I'm used to snotty people and their bullcrap, but this woman took the cake. She strolled in with her nose in the air and her husband trailing behind her.
"Hi! Two for dinner?" asked our perky little hostess.
The woman rolled her eyes. "No, there will be five. And we need a booth, not a table!"
"Okay! Any children with you?"
Again with the eye rolling! "Um, no. He's ten. But he spends all his time with adults, so he's very mature for his age."
The hostess kept trying to be nice even though this woman was acting as if she smelled bad. As she took the two of them to their requested booth, she explained the only booth open was for four people, and asked them if they'd like a chair on the end.
"No!" the snotty bitch snarled. "He not a fat kid like some of these gross kids these days! He'll fit in the booth like a normal person!"
I really wish I'd been their server. I would have "accidentally" brushed my fat on the bitch at every opportunity.
5 comments:
I seated the snottiest bitch on the planet last night. It must have been snotty bitch field trip last night. I made sure I gave them to Trauma Queen.
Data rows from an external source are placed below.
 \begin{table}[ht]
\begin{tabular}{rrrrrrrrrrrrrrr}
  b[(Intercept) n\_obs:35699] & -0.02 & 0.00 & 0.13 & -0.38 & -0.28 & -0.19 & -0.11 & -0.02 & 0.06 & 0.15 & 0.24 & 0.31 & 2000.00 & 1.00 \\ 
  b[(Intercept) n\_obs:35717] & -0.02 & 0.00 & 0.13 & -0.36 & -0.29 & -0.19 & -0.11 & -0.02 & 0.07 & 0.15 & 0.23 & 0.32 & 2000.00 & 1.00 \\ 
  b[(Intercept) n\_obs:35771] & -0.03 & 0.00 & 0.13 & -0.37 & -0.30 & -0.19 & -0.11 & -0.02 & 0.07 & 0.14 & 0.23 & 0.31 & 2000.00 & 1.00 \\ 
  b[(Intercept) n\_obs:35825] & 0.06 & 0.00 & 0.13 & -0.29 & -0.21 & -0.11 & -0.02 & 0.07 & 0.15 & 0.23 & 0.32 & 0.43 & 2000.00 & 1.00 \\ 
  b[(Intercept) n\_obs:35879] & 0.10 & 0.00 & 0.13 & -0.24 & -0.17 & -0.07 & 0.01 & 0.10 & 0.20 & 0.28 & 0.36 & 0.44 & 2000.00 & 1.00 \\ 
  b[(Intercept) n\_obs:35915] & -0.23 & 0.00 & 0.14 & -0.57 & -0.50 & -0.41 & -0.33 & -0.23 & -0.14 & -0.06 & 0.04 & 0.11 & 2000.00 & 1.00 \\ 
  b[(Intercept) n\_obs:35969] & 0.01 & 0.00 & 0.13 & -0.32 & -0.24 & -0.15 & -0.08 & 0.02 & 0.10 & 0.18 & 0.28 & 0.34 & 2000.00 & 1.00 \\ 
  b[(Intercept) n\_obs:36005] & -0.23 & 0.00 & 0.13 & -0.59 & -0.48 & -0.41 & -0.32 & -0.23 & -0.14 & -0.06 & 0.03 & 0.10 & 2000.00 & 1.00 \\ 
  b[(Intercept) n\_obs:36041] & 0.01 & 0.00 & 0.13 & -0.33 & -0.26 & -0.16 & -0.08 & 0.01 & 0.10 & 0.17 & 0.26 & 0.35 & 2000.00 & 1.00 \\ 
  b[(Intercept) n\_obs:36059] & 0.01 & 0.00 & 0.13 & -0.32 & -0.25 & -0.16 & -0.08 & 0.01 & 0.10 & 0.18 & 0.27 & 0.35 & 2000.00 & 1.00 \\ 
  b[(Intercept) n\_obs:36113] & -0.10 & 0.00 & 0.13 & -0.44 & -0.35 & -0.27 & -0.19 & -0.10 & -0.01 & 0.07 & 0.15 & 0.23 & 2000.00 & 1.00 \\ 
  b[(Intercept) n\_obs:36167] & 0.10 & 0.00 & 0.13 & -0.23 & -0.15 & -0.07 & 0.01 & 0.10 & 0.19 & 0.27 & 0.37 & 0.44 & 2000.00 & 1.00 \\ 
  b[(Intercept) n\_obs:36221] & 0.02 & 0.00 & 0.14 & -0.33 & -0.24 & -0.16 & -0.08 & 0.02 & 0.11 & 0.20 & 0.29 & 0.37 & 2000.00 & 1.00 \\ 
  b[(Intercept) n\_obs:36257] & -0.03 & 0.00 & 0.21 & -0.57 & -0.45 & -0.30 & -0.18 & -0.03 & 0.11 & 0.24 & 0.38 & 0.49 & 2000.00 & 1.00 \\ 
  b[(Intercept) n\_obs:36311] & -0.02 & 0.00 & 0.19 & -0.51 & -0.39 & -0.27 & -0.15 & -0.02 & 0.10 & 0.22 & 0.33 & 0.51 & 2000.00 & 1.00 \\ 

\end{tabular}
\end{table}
Wow... she sounds like a winner!
What a whore.
PurpleGirl-
This is an SOS from me to you. I am desperate for a laugh. Send us more honey cuz I need it. The last two months my mom has been planning two cruises, and four months ago I asked her for money to help pay for college. Her answer was to book two back to back cruises and she leaves Sept 21. I need a laugh or there will be blood...
Yellowcat, that's hilarious. :)
Molly, Bitchy Waiter, you both made me laugh!
Squishy, I'm sorry! You DO need a laugh! Not much has been funny at my job lately though, everybody's on permanent eggshells, we have corporate visitors every other day, etc. I promise as soon as something funny happens I'll write it!